__YOUR INSTRUCTIONS__. Each line of the data below containing "bbmC" needs to be listed.

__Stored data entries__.
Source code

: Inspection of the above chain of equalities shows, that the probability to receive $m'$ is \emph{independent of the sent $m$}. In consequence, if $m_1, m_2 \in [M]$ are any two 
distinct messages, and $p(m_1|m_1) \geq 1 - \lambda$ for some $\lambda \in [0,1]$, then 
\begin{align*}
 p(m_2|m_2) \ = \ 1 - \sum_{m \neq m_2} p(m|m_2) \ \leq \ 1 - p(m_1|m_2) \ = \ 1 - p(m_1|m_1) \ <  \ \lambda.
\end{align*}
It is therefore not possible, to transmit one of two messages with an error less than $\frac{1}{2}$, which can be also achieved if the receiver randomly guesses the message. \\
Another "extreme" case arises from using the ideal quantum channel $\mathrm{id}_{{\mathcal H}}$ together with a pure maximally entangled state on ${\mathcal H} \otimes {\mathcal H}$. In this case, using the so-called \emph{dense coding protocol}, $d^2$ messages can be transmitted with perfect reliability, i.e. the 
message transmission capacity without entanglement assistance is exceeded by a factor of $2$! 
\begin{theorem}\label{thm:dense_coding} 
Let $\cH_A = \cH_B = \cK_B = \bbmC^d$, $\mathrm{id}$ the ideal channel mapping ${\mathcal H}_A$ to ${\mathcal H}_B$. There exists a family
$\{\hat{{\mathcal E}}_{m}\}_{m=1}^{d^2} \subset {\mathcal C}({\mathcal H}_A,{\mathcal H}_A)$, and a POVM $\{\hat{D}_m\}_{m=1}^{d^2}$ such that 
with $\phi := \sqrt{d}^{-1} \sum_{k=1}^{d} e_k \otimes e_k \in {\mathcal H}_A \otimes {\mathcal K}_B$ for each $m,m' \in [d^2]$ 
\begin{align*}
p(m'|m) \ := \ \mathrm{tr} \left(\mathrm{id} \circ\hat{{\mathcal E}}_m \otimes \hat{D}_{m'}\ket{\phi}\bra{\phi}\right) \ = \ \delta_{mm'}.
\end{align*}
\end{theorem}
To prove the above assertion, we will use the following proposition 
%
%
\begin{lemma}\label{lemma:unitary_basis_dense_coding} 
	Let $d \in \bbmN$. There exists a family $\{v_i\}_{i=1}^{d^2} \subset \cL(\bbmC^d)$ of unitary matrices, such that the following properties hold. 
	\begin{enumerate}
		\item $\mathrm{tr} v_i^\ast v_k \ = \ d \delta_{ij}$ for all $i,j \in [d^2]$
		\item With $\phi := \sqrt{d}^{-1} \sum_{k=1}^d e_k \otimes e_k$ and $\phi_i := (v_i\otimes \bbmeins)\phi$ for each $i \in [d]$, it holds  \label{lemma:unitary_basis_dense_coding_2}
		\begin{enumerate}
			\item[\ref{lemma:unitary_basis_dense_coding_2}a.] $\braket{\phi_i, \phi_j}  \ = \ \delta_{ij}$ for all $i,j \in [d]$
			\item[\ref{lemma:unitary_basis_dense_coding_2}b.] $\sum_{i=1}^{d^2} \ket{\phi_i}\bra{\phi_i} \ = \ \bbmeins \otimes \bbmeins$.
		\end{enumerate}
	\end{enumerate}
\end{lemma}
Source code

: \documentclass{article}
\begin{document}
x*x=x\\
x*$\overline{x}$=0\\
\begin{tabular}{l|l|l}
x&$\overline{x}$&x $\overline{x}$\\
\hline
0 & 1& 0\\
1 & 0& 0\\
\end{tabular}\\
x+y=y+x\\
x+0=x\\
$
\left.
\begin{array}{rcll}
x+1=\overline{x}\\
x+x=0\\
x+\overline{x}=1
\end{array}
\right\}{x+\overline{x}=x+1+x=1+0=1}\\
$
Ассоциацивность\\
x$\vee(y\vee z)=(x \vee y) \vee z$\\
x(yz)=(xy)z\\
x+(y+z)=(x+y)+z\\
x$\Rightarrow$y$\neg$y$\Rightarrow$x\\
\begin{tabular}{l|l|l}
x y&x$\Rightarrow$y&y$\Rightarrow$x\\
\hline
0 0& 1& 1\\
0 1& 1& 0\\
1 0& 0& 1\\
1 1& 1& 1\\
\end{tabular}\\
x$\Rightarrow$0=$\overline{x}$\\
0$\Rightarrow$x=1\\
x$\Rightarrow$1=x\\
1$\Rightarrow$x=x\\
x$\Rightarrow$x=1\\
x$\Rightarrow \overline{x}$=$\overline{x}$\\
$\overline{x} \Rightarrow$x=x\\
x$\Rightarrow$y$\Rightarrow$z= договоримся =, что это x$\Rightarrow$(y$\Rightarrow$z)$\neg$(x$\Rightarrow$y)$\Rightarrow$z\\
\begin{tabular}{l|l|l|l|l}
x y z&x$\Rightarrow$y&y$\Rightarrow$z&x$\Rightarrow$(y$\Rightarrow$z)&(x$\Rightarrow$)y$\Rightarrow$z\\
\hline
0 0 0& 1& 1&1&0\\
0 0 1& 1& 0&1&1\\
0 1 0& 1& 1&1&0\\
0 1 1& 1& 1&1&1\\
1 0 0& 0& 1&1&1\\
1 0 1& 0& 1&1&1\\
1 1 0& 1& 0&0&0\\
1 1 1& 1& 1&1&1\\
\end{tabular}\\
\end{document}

__EXERCISE RESULT__.
Let $\cH_A = \cH_B = \cK_B = \bbmC^d$, $\mathrm{id}$ the ideal channel mapping ${\mathcal H}_A$ to ${\mathcal H}_B$. There exists a family
	Let $d \in \bbmN$. There exists a family $\{v_i\}_{i=1}^{d^2} \subset \cL(\bbmC^d)$ of unitary matrices, such that the following properties hold. 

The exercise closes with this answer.